QuickTime to AVI Memory Leaks

Date:    Sat, 20 May 1995 19:32:11 -0700
From:    Alex Zavatone <azavatone@MACROMEDIA.COM>
Subject: **WARNING** QT to AVI
This is for the folks interested in the QTtoAVI utility for converting Quicktimes to AVIs. The quicktimes becomed packaged in an AVI 'wrapper'. On the mac, the movie plays as a quicktime, on the pc, it plays as an avi. On the mac, it leaks memory. As of my last check in December, movies that looped and were quicktimes converted to AVI with the converter did not purge memory properly on the mac. Your mac may run out of memory in 15 minutes, or 4 hours. This leads to crashes. Not good.
"Ok, Alex if you're so smart how do I tell if my movie is leaking memory?"

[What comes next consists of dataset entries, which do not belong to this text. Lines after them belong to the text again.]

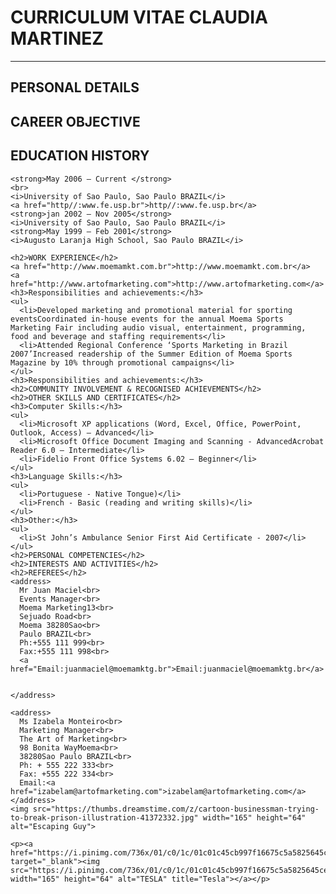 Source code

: <!DOCTYPE html>
<html lang="en">
  <head>
    <meta charset="utf-8">
    <meta name="viewport" content="width=device-width, initial-scale=1">
    <title>Made with Thimble</title>
    <link rel="stylesheet" href="style.css">
  </head>
  <body>
    <h1>CURRICULUM VITAE CLAUDIA MARTINEZ</h1>
    <hr>
    <h2>PERSONAL DETAILS</h2>
    <h2>CAREER OBJECTIVE</h2>
    <h2>EDUCATION HISTORY</h2>
    
    <strong>May 2006 – Current </strong>
    <br>
    <i>University of Sao Paulo, Sao Paulo BRAZIL</i>
    <a href="http//:www.fe.usp.br">http//:www.fe.usp.br</a>
    <strong>jan 2002 – Nov 2005</strong>
    <i>University of Sao Paulo, Sao Paulo BRAZIL</i>
    <strong>May 1999 – Feb 2001</strong>
    <i>Augusto Laranja High School, Sao Paulo BRAZIL</i>

    <h2>WORK EXPERIENCE</h2>
    <a href="http://www.moemamkt.com.br">http://www.moemamkt.com.br</a>
    <a href="http://www.artofmarketing.com">http://www.artofmarketing.com</a>
    <h3>Responsibilities and achievements:</h3>
    <ul>
      <li>Developed marketing and promotional material for sporting eventsCoordinated in-house events for the annual Moema Sports Marketing Fair including audio visual, entertainment, programming, food and beverage and staffing requirements</li>
      <li>Attended Regional Conference ‘Sports Marketing in Brazil 2007’Increased readership of the Summer Edition of Moema Sports Magazine by 10% through promotional campaigns</li>
    </ul>
    <h3>Responsibilities and achievements:</h3>
    <h2>COMMUNITY INVOLVEMENT & RECOGNISED ACHIEVEMENTS</h2>
    <h2>OTHER SKILLS AND CERTIFICATES</h2>
    <h3>Computer Skills:</h3>
    <ul>
      <li>Microsoft XP applications (Word, Excel, Office, PowerPoint, Outlook, Access) – Advanced</li>
      <li>Microsoft Office Document Imaging and Scanning - AdvancedAcrobat Reader 6.0 – Intermediate</li>
      <li>Fidelio Front Office Systems 6.02 – Beginner</li>
    </ul>
    <h3>Language Skills:</h3>
    <ul>
      <li>Portuguese - Native Tongue)</li>
      <li>French - Basic (reading and writing skills)</li>
    </ul>
    <h3>Other:</h3>
    <ul>
      <li>St John’s Ambulance Senior First Aid Certificate - 2007</li>
    </ul>
    <h2>PERSONAL COMPETENCIES</h2>
    <h2>INTERESTS AND ACTIVITIES</h2>
    <h2>REFEREES</h2>
    <address>
      Mr Juan Maciel<br>
      Events Manager<br>
      Moema Marketing13<br>
      Sejuado Road<br>
      Moema 38280Sao<br>
      Paulo BRAZIL<br>
      Ph:+555 111 999<br>
      Fax:+555 111 998<br>
      <a href="Email:juanmaciel@moemamktg.br">Email:juanmaciel@moemamktg.br</a>
    
    
    </address>
    
    <address>
      Ms Izabela Monteiro<br>
      Marketing Manager<br>
      The Art of Marketing<br>
      98 Bonita WayMoema<br>
      38280Sao Paulo BRAZIL<br>
      Ph: + 555 222 333<br>
      Fax: +555 222 334<br>
      Email:<a href="izabelam@artofmarketing.com">izabelam@artofmarketing.com</a> 
    </address>
    <img src="https://thumbs.dreamstime.com/z/cartoon-businessman-trying-to-break-prison-illustration-41372332.jpg" width="165" height="64" alt="Escaping Guy">
    
    <p><a href="https://i.pinimg.com/736x/01/c0/1c/01c01c45cb997f16675c5a5825645ceb.jpg" target="_blank"><img src="https://i.pinimg.com/736x/01/c0/1c/01c01c45cb997f16675c5a5825645ceb.jpg" width="165" height="64" alt="TESLA" title="Tesla"></a></p>
    
  
  </body>
</html>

Well, memory can leak into different areas, the application heap, the system heap, etc. There are several ways to check out if memory is leaking in your application heap. The easiest is to create the avi wrapped quicktime and open it in movie player. Set the movie to loop. In the Finder, turn on balloon help and choose about this Macintosh. When you move the mouse over each application's partition, the free memory is displayed in the balloon help window. Record this number. Turn off Balloon help for the moment. Move the 'about this mac' window so you can see it when the movie is playing in movieplayer. Switch back to movieplayer, positon the arrow cursor over the end of the used memory in the about this mac and play the movie by pressing the space bar. Go to lunch, go home or just leave the computer alone for several hours. When you come back, check the memory partition of movieplayer. Is almost all the memory used up? What does balloonhelp say? Ususally, when a quicktime plays, some memory is allocated and then disposed when it is not needed. What I have noticed with AVI wrapped Quicktimes is that memmory will be allocated until the entire partition is FULL. This is just bad for use within director. If you verify that the wrapped Quicktimes play with memory the same way that regular quicktimes do, then I would feel safe using them. If they are behaving as described, then I strongly recommend against using them.